Division of Marital Assets, Including Retirement Accounts
Livonia, Michigan, Attorney for Protection of Your Interests
If you have accumulated substantial property during your marriage or are concerned about keeping specific assets, you may need an attorney with relevant experience in divorces where these complex property division issues arise. The same is true if debt is a concern and home foreclosure or bankruptcy is a possibility.
Since 1979, I have provided solid divorce counsel and representation to men and women across the spectrum of life in southeast Michigan — from wage-earners and trades people to executives, doctors, other highly compensated professionals and business owners. Whatever your concerns or questions about property division, I encourage you to contact me for a free initial consultation.

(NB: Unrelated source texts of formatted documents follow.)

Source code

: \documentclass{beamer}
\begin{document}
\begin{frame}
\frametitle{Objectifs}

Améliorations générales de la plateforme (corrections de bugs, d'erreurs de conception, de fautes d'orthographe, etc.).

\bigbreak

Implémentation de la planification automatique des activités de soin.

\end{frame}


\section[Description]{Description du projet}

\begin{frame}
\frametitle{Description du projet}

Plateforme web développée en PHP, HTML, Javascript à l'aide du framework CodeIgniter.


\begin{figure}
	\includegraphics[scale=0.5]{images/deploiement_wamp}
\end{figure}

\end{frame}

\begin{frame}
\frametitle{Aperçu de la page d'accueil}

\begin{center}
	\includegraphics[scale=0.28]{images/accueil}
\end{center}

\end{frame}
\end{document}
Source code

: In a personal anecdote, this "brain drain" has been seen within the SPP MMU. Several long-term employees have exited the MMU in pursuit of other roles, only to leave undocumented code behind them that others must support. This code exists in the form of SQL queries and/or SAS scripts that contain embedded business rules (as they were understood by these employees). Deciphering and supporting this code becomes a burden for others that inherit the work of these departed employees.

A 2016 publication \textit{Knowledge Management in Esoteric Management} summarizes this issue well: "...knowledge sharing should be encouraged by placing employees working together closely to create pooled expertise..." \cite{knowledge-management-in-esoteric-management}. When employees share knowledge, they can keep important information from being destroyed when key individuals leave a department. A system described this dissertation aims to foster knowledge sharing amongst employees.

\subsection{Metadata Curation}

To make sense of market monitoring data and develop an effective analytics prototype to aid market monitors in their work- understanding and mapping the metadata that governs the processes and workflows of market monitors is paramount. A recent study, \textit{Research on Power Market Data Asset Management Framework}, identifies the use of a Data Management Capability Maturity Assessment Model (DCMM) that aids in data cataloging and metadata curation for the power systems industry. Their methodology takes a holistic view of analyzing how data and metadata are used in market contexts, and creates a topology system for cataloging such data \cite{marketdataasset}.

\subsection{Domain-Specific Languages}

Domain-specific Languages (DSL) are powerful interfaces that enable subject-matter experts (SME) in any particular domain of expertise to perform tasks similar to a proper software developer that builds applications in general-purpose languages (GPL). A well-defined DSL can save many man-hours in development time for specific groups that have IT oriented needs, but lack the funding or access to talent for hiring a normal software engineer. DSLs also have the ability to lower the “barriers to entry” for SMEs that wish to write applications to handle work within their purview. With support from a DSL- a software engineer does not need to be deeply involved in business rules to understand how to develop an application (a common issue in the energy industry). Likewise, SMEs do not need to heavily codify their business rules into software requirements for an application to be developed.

Dividing Assets and Debts — Pensions and Retirement Accounts — Dealing with Disputes
Some of the greatest shocks divorcing people encounter involve recognition of realities
- All marital assets that have been accumulated or "commingled" during the marriage are subject to division in the property settlement, regardless of who directly earned or used them
- Individual pensions and retirement accounts, such as 401(k) plans, that have increased in value during the marriage are also subject to division, to the extent of the marital increase
- Negotiations can become critical because of disputes over assets either party claims as separate (premarital or inherited), valuation of a family business, allegations that either the husband or wife has squandered or is hiding assets, and a wide range of other issues
- Allegations of "fault" in the divorce — such as adultery, domestic violence or substance abuse — can be considered by our courts and influence your property settlement
See my FAQ (Frequently Asked Questions) for some examples of asset division issues, or my page on separate property
Creative and Practical Solutions Driven By Your Priorities
Emerging from your divorce in the best possible financial shape may depend on your attorney's ability to develop equitable "buy-outs" for certain assets or tradeoffs based on your priorities. Depending on your situation, you may need a solid valuation of your family business, dependable appraisals of certain assets, or an asset tracing/forensic accounting effort to show your divorcing spouse's actual income or status. The courts have ruled that, just because a business cannot be sold does not mean that it does not have a value. There are multiple ways to value a business; and often the value is the value that it has to the owner and operator, not what a buyer would pay for it. Arguments can be made on both sides, and I know the ones to make, depending on whether you are the owner or the owner's spouse.
These are among my strengths as a longstanding family law attorney, along with an ability to take a long-range view on tax implications and other financial considerations.